Para evitar mais sobressaltos, o governo estadual também informou que pretende lançar, nesta semana, um edital para seleção de organizações sociais interessadas na gestão da Filarmônica. Desde sua criação, a orquestra é gerida pela mesma entidade, e nunca houve um processo licitatório para tal.

Acostumado com o cotidiano de orquestras norte-americanas, onde o financiamento privado é regra nesses conjuntos, Mechetti avalia que essas tratativas acabam atrapalhando o dia a dia dos músicos. “Não se justifica o engessamento que a Filarmônica teve que passar nos últimos seis anos”, critica.

O processo de compras, algo usual para uma empresa do tamanho de uma orquestra, é outro fator que Mechetti estranha. “Agora precisamos de autorização para comprar qualquer coisa. Viramos uma autarquia pública, o modelo está passando a ser estatal. Licitação, para mim, é um dos maiores maus do Brasil. É um trabalho árduo, ao mesmo tempo inútil e prejudicial”, defende.

Assinaturas caem

Em meio a problemas financeiros, outro fator inédito afetou, ainda que simbolicamente, a administração. Em 2019, foi a primeira vez que houve queda no número de assinaturas da Filarmônica, que vinha num crescente. “Foi uma pequena queda, mas estamos estudando se (os ingressos) estão caros, se são os solistas que não atraem ou se estamos com a programação muito de vanguarda”, reflete o maestro. 

Para ele, outra burocracia pode ter atrapalhado as vendas. A orquestra só pôde realizar sua campanha de assinaturas depois das eleições de outubro. “Começamos a campanha muito tarde ano passado, em novembro, então houve pouco tempo para vender assinaturas. Além disso, existe um mal-estar na sociedade e as pessoas estão sem muita energia pra encarar e fazer as coisas”, acredita.

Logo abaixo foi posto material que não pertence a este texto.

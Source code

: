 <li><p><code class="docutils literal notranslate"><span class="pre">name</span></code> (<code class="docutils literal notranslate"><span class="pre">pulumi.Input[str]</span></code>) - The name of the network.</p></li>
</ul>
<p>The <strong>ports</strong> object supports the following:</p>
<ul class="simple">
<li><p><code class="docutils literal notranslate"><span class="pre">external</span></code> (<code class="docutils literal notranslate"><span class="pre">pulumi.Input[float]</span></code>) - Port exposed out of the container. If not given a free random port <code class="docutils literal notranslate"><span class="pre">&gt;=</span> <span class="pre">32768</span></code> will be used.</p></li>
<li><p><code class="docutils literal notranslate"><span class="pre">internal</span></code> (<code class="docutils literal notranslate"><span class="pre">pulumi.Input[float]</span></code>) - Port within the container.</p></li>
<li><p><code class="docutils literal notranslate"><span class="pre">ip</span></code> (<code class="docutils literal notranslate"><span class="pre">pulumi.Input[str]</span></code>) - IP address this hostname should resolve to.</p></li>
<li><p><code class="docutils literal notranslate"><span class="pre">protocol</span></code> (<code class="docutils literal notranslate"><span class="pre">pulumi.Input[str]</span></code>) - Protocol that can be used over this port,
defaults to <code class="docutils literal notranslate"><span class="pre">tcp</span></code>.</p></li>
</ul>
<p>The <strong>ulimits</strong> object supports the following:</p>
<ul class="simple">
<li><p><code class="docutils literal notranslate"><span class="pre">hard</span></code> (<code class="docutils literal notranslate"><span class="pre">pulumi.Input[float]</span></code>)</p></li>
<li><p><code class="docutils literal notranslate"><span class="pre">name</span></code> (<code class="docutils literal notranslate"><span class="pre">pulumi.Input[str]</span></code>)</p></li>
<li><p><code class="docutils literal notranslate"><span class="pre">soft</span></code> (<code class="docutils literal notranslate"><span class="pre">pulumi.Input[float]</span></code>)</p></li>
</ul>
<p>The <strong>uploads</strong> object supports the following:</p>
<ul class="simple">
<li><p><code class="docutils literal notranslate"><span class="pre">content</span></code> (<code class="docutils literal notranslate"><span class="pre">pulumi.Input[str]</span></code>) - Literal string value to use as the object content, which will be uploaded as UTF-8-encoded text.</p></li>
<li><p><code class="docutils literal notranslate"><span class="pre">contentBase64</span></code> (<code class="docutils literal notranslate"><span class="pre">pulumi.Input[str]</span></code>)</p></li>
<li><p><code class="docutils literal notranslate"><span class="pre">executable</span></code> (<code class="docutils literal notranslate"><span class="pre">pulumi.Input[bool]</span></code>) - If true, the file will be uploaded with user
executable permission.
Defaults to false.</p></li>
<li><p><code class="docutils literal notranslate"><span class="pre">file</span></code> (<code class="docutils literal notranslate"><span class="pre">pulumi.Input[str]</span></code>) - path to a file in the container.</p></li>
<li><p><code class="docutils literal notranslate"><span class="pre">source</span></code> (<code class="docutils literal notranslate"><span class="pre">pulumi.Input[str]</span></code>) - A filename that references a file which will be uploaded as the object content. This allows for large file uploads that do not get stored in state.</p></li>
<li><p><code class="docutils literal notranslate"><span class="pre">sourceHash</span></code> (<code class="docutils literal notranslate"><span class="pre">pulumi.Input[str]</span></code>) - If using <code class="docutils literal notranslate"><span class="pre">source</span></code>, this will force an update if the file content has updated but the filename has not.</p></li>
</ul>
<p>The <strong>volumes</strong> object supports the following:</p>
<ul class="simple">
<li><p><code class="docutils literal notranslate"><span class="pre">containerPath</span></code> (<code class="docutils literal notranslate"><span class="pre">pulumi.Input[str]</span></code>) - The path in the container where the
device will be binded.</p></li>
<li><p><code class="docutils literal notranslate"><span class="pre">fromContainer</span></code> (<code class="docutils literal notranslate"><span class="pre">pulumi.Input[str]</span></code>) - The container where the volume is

Beethoven e Bartók são homenageados em 2020

Para que o deslize de redução nas assinaturas não se repita, a programação completa de 2020 será lançada em setembro. Há boas notícias e ao menos uma perda: o grande pianista Nelson Freire não vai participar da programação, ao contrário dos últimos anos. 

Entre os grandes, o violoncelista Antonio Meneses e o pianista Arnaldo Cohen estão confirmados. A orquestra, no entanto, não consegue mais trazer outros solistas de renome internacional, já que, além do dinheiro parco, todos os custos são atrelados ao dólar, moeda que teve alta considerável nos últimos anos.

Por isso, para 2020, a Filarmônica vai contar com jovens solistas que estão se despontando no exterior. “Hoje podemos trazê-los, mas, daqui a cinco anos, estarão com preços proibitivos”, diz Mechetti.

Uma grande homenagem a Beethoven está programada, já que em 2020 são celebrados 250 anos de nascimento do compositor alemão. Outro aniversariante é o húngaro Bartók, que também será festejado.